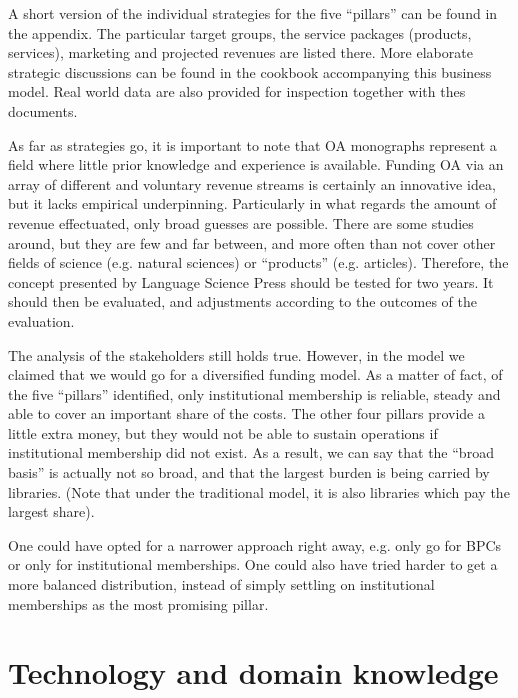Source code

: \documentclass[output=guidelines,nonflat,smallfont,
draftmode
]{langsci/langscibook}
\newcommand{\evaluation}[1]{
  \renewcommand{\tblslinecolour}{lsLightOrange}
  \tblssy{receipt}{Evaluation}{\vspace*{-5mm}#1}
}
\newcommand{\othersolutions}[1]{
  \renewcommand{\tblslinecolour}{lsDarkGreenOne}
  \tblssy{more}{Other solutions}{\vspace*{-5mm}#1}
}
\renewcommand{\tblssy}[4][black!12]{%
  \renewcommand{\langscisymbol}{#2}\renewcommand{\tblsboxcolor}{#1}
  \begin{mdframed}[style=yellowexercise,frametitle={#3}]
    #4
  \end{mdframed}
}
\begin{document}
{A short version of the individual strategies for the five ``pillars'' can be found in the appendix. The particular target groups, the service packages (products, services), marketing and projected revenues are listed there. More elaborate strategic discussions can be found in the cookbook accompanying this business model. Real world data are also provided for inspection together with thes documents. 

As far as strategies go, it is important to note that OA monographs represent a field where little prior knowledge and experience is available. Funding OA via an array of different and voluntary revenue streams is certainly an innovative idea, but it lacks empirical underpinning. Particularly in what regards the amount of revenue effectuated, only broad guesses are possible. There are some studies around, but they are few and far between, and more often than not cover other fields of science (e.g. natural sciences) or ``products'' (e.g. articles). Therefore, the concept presented by Language Science Press should be tested for two years. It should then be evaluated, and adjustments according to the outcomes of the evaluation. 
}
\evaluation{
The analysis of the stakeholders still holds true. However, in the model we claimed that we would go for a diversified funding model. As a matter of fact, of the five ``pillars'' identified, only institutional membership is reliable, steady and able to cover an important share of the costs. The other four pillars provide a little extra money, but they would not be able to sustain operations if institutional membership did not exist. As a result, we can say that the ``broad basis'' is actually not so broad, and that the largest burden is being carried by libraries. (Note that under the traditional model, it is also libraries which pay the largest share).
}

\othersolutions{
One could have opted for a narrower approach right away, e.g. only go for BPCs or only for institutional memberships. One could also have tried harder to get a more balanced distribution, instead of simply settling on institutional memberships as the most promising pillar. 
}


\section{Technology and domain knowledge}
\end{document}
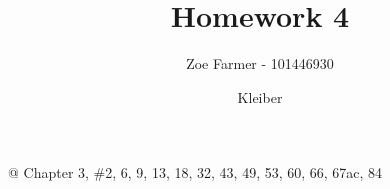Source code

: \documentclass[10pt]{article}
\title{Homework 4}
\date{Kleiber}
\author{Zoe Farmer - 101446930}
\begin{document}
\maketitle

\begin{table}[!ht]
    \centering
\end{table}

\begin{easylist}[enumerate]
    @ Chapter 3, \#2, 6, 9, 13, 18, 32, 43, 49, 53, 60, 66, 67ac, 84


\end{easylist}
\end{document}
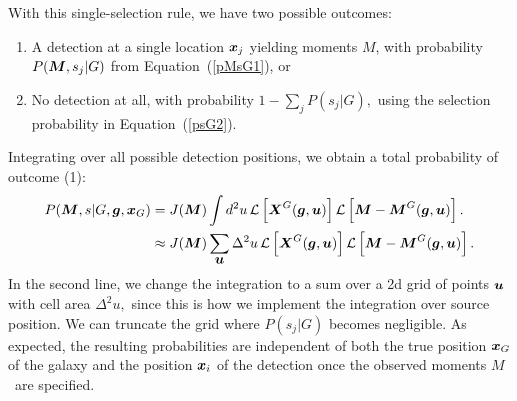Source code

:\documentclass[11pt,preprint,flushrt]{aastex}
\def\eqq#1{Equation~(\ref{#1})}
\newcommand{\vecX}{\mbox{\boldmath $X$}}
\newcommand{\vecg}{\mbox{\boldmath $g$}}
\newcommand{\vecM}{\mbox{\boldmath $M$}}
\newcommand{\vecx}{\mbox{\boldmath $x$}}
\newcommand{\vecu}{\mbox{\boldmath $u$}}
\newcommand{\bnab}{\boldsymbol{\nabla}}
\newcommand{\likeli}{\mbox{$\mathcal{L}$}}
\begin{document}

With this single-selection rule, we have two possible outcomes:
\begin{enumerate}
\item A detection at a single location $\vecx_j$ yielding moments \vecM,
  with probability $P(\vecM, s_j|G)$ from \eqq{pMsG1}, or
\item No detection at all, with probability $1-\sum_j P(s_j | G),$
  using the selection probability in \eqq{psG2}.
\end{enumerate}
Integrating over all possible detection positions, we obtain a total
probability of outcome (1):
\begin{align}
P(\vecM, s | G, \vecg, \vecx_G) & =  J(\vecM) \int d^2u\, \likeli\left[\vecX^G(\vecg,\vecu)\right] 
\likeli\left[\vecM-\vecM^G(\vecg,\vecu)\right]. \\
\label{pMsG2}
& \approx  J(\vecM) \sum_{\vecu} \Delta^2u\, \likeli\left[\vecX^G(\vecg,\vecu)\right] 
\likeli\left[\vecM-\vecM^G(\vecg,\vecu)\right].
\end{align}
In the second line, we change the
integration to a sum over a 2d grid of points $\vecu$ with cell area
$\Delta^2u,$ since this is how we implement the integration over
source position. We can
truncate the grid where $P(s_j|G)$ becomes negligible.  As expected,
the resulting probabilities are independent of both the true position
$\vecx_G$ of the galaxy and the position $\vecx_i$ of the detection
once the observed moments \vecM\ are specified.
\end{document}
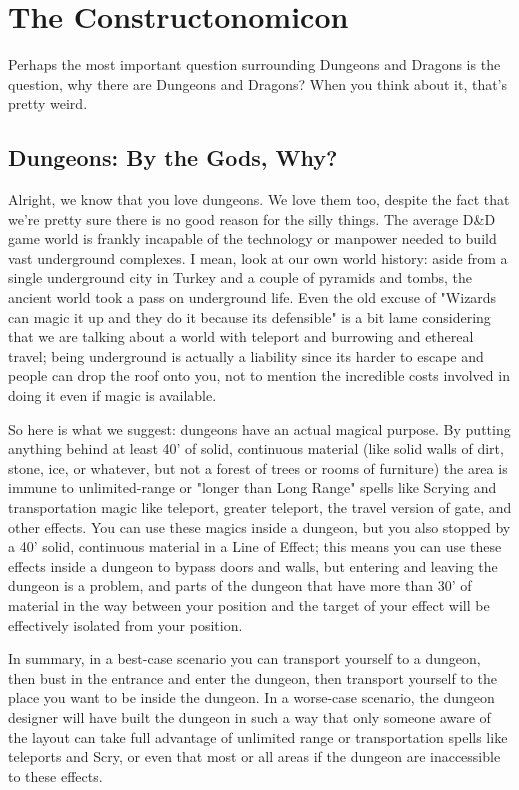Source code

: \section{The Constructonomicon}
\vspace*{-10pt}

Perhaps the most important question surrounding Dungeons and Dragons is the question, why there are Dungeons and Dragons? When you think about it, that's pretty weird.

\subsection{Dungeons: By the Gods, Why?}

Alright, we know that you love dungeons. We love them too, despite the fact that we're pretty sure there is no good reason for the silly things. The average D\&D game world is frankly incapable of the technology or manpower needed to build vast underground complexes. I mean, look at our own world history: aside from a single underground city in Turkey and a couple of pyramids and tombs, the ancient world took a pass on underground life. Even the old excuse of "Wizards can magic it up and they do it because its defensible" is a bit lame considering that we are talking about a world with teleport and burrowing and ethereal travel; being underground is actually a liability since its harder to escape and people can drop the roof onto you, not to mention the incredible costs involved in doing it even if magic is available.

So here is what we suggest: dungeons have an actual magical purpose. By putting anything behind at least 40' of solid, continuous material (like solid walls of dirt, stone, ice, or whatever, but not a forest of trees or rooms of furniture) the area is immune to unlimited-range or "longer than Long Range" spells like Scrying and transportation magic like teleport, greater teleport, the travel version of gate, and other effects. You can use these magics inside a dungeon, but you also stopped by a 40' solid, continuous material in a Line of Effect; this means you can use these effects inside a dungeon to bypass doors and walls, but entering and leaving the dungeon is a problem, and parts of the dungeon that have more than 30' of material in the way between your position and the target of your effect will be effectively isolated from your position.

In summary, in a best-case scenario you can transport yourself to a dungeon, then bust in the entrance and enter the dungeon, then transport yourself to the place you want to be inside the dungeon. In a worse-case scenario, the dungeon designer will have built the dungeon in such a way that only someone aware of the layout can take full advantage of unlimited range or transportation spells like teleports and Scry, or even that most or all areas if the dungeon are inaccessible to these effects.


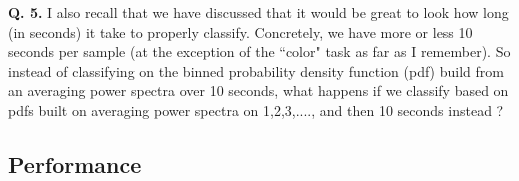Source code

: {\bf Q. 5.} I also recall that we have discussed that it would be great to look how long (in seconds) it take to properly classify. Concretely, we have more or less 10 seconds per sample (at the exception of the ``color" task as far as I remember). So instead of classifying on the binned probability density function (pdf) build from an averaging power spectra over 10 seconds, what happens if we classify based on pdfs built on averaging power spectra on 1,2,3,...., and then 10 seconds instead ?




\subsection{Performance}



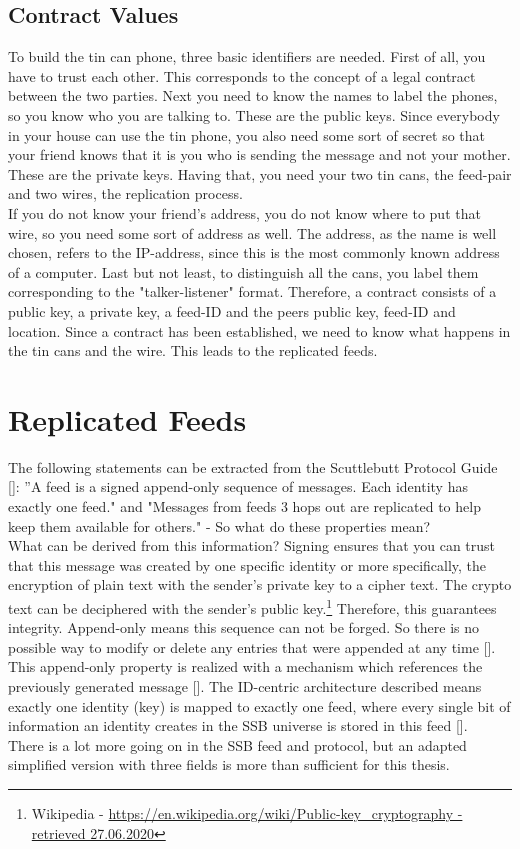 \subsection{Contract Values}
To build the tin can phone, three basic identifiers are needed. First of all, you have to trust each other. This corresponds to the concept of a legal contract between the two parties. Next you need to know the names to label the phones, so you know who you are talking to. These are the public keys. Since everybody in your house can use the tin phone, you also need some sort of secret so that your friend knows that it is you who is sending the message and not your mother. These are the private keys. Having that, you need your two tin cans, the feed-pair and two wires, the replication process.
\\
If you do not know your friend’s address, you do not know where to put that wire, so you need some sort of address as well. The address, as the name is well chosen, refers to the IP-address, since this is the most commonly known address of a computer. Last but not least, to distinguish all the cans, you label them corresponding to the "talker-listener" format. Therefore, a contract consists of a public key, a private key, a feed-ID and the peers public key, feed-ID and location. Since a contract has been established, we need to know what happens in the tin cans and the wire. This leads to the replicated feeds. 



\section{Replicated Feeds}
The following statements can be extracted from the Scuttlebutt Protocol Guide []: ”A feed is a signed append-only sequence of messages. Each identity has exactly one feed." and "Messages from feeds 3 hops out are replicated to help keep them available for others." - So what do these properties mean?\\

What can be derived from this information? Signing ensures that you can trust that this message was created by one specific identity or more specifically, the encryption of plain text with the sender’s private key to a cipher text. The crypto text can be deciphered with the sender’s public key.\footnote{Wikipedia - \url{https://en.wikipedia.org/wiki/Public-key_cryptography - retrieved 27.06.2020}} Therefore, this guarantees integrity. Append-only means this sequence can not be forged. So there is no possible way to modify or delete any entries that were appended at any time []. This append-only property is realized with a mechanism which references the previously generated message []. The ID-centric architecture described means exactly one identity (key) is mapped to exactly one feed, where every single bit of information an identity creates in the SSB universe is stored in this feed [].
\\
There is a lot more going on in the SSB feed and protocol, but an adapted simplified version with three fields is more than sufficient for this thesis.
▬▬▬▬▬▬
▶ _Work instructions_: For each line in the entries that holds "label", return that line.

▶ _Result_:
\label{pMsG2}
To build the tin can phone, three basic identifiers are needed. First of all, you have to trust each other. This corresponds to the concept of a legal contract between the two parties. Next you need to know the names to label the phones, so you know who you are talking to. These are the public keys. Since everybody in your house can use the tin phone, you also need some sort of secret so that your friend knows that it is you who is sending the message and not your mother. These are the private keys. Having that, you need your two tin cans, the feed-pair and two wires, the replication process.
If you do not know your friend’s address, you do not know where to put that wire, so you need some sort of address as well. The address, as the name is well chosen, refers to the IP-address, since this is the most commonly known address of a computer. Last but not least, to distinguish all the cans, you label them corresponding to the "talker-listener" format. Therefore, a contract consists of a public key, a private key, a feed-ID and the peers public key, feed-ID and location. Since a contract has been established, we need to know what happens in the tin cans and the wire. This leads to the replicated feeds. 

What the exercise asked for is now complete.